12:30 am
13 dicembre 2017

Neutral Milk Hotel: quando l’indie non era ancora moda

Neutral Milk Hotel: quando l’indie non era ancora moda

Chi sono i Neutral Milk Hotel? Questo nome potrà suonare familiare agli appassionati di alternative rock, ad altri non dirà assolutamente nulla, o farà pensare ad una delle tante nuove band indie/hipster del momento dal nome strambamente cool. Tuttavia, il gruppo americano nuovo non lo è affatto, ma ha a che fare in modo indiretto con il fenomeno hipster: ne è considerato da molti il fondatore o, per meglio dire, il precursore.

I Neutral Milk Hotel nascono nel 1989 a Ruston, Louisiana, dalla mente del cantante, chitarrista e songwriter Jeff Mangum e di altri musicisti provenienti dall’Elephant 6 Recording Company (conosciuto più semplicemente come Elephant 6), collettivo di artisti americani che nel corso degli anni ’90 sforna diverse band indipendenti. Jeff Mangum è tra i fondatori del collettivo e, insieme ai suoi membri, condivide l’amore per il pop e la psichedelia anni ’60, il folk, la sperimentazione e l’astrattismo, elementi che sembrano proprio caratterizzare il sound ed i testi dei Neutral Milk Hotel.

Neutral Milk Hotel – In The Aeroplane Over The Sea

La loro carriera copre un decennio, dal 1989 al 1999, durante il quale due dischi vedono la luce: On Avery Island (1996) e In the Aeroplane Over the Sea (1998). Quest’ultimo in particolare diviene l’emblema del gruppo e ne racchiude, effettivamente, l’essenza. A partire dalla copertina: prodotta da Chris Bilheimer (stesso artista dietro numerose copertine dei REM e Nimrod dei Green Day), trae ispirazione da una cartolina vintage europea, raffigurante degli allegri bagnanti con le braccia alzate verso il cielo, intenti a salutare un presunto “Aeroplane over the sea”. Bilheimer aggiunge il suo tocco personale all’illustrazione, rimpiazzando la testa della bagnante in primo piano con un tamburo, gettando un’ulteriore nota di mistero in un’atmosfera dai toni già magici, cupi e surreali.

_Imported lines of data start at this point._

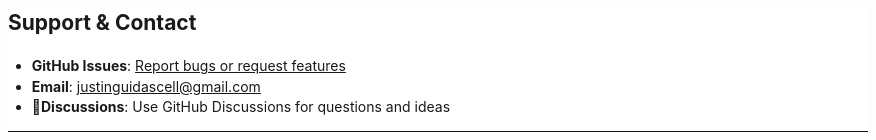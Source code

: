 
##  Support & Contact

-  **GitHub Issues**: [Report bugs or request features](https://github.com/justinguida941/BitsetSphere/issues)
-  **Email**: justinguidascell@gmail.com
- 💬**Discussions**: Use GitHub Discussions for questions and ideas

---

Tuttavia, il vero mistero dell’album è nascosto nei suoni eclettici e nei testi delle canzoni che lo compongono. I brani scritti da Mangum si presentano come una miscela di pensieri e riflessioni personali (riguardanti la morte, l’amore e la spiritualità) che si incastrano in un mondo immaginario ispirato alla vita di Anne Frank, la giovane di origini ebraiche rifugiatasi in Olanda con la famiglia a causa delle persecuzioni naziste. La lettura del celebre diario di Anne ha un forte impatto sul musicista, tanto che le sue notti si popolano di ricorrenti sogni (o forse incubi?) riguardanti una famiglia ebrea ai tempi della Seconda Guerra Mondiale. Sarebbero proprio queste visioni incessanti a far crescere in lui l’urgenza di rendere la storia di Anne Frank il filo conduttore dell’intero album. Quello che ne vien fuori sono canzoni dai testi spesso inaspettatamente positivi e fiduciosi nell’avvenire, talvolta lugubri, tanto impenetrabili quanto affascinanti, in un disco che vede il fondersi perfetto tra pop, folk-rock e psichedelia, contemplato “Tra i capolavori assoluti della musica indipendente degli anni ‘90” (Ondarock, Pietre Miliari, 1998, Neutral Milk Hotel – In the aeroplane over the sea).

Neutral Milk Hotel (15 April 1998 @ Satyricon, Portland–photo by Jason McQuilliams)

Cosa è successo, poi, ai Neutral Milk Hotel? La band si scioglie in seguito al glorioso tour di In the aeroplane over the sea: Mangum, mente del gruppo, personalità spiccatamente sensibile e tormentata, attraversa una crisi creativa e personale, culminante in un vero e proprio esaurimento nervoso. Il 2013 vede una reunion della band con la formazione originale al completo, un tour che si protrae per tutto il 2014 fino all’estate del 2015, poi più nulla.

I Neutral Milk Hotel hanno saputo creare un piccolo pezzo di storia della musica, influenzando diversi artisti (tra cui The Dresden Dolls o la più commerciale Kesha), trasportando i fans in uno strano universo incantato, quando l’indie non era ancora fashion e gli hipster non invadevano il pianeta.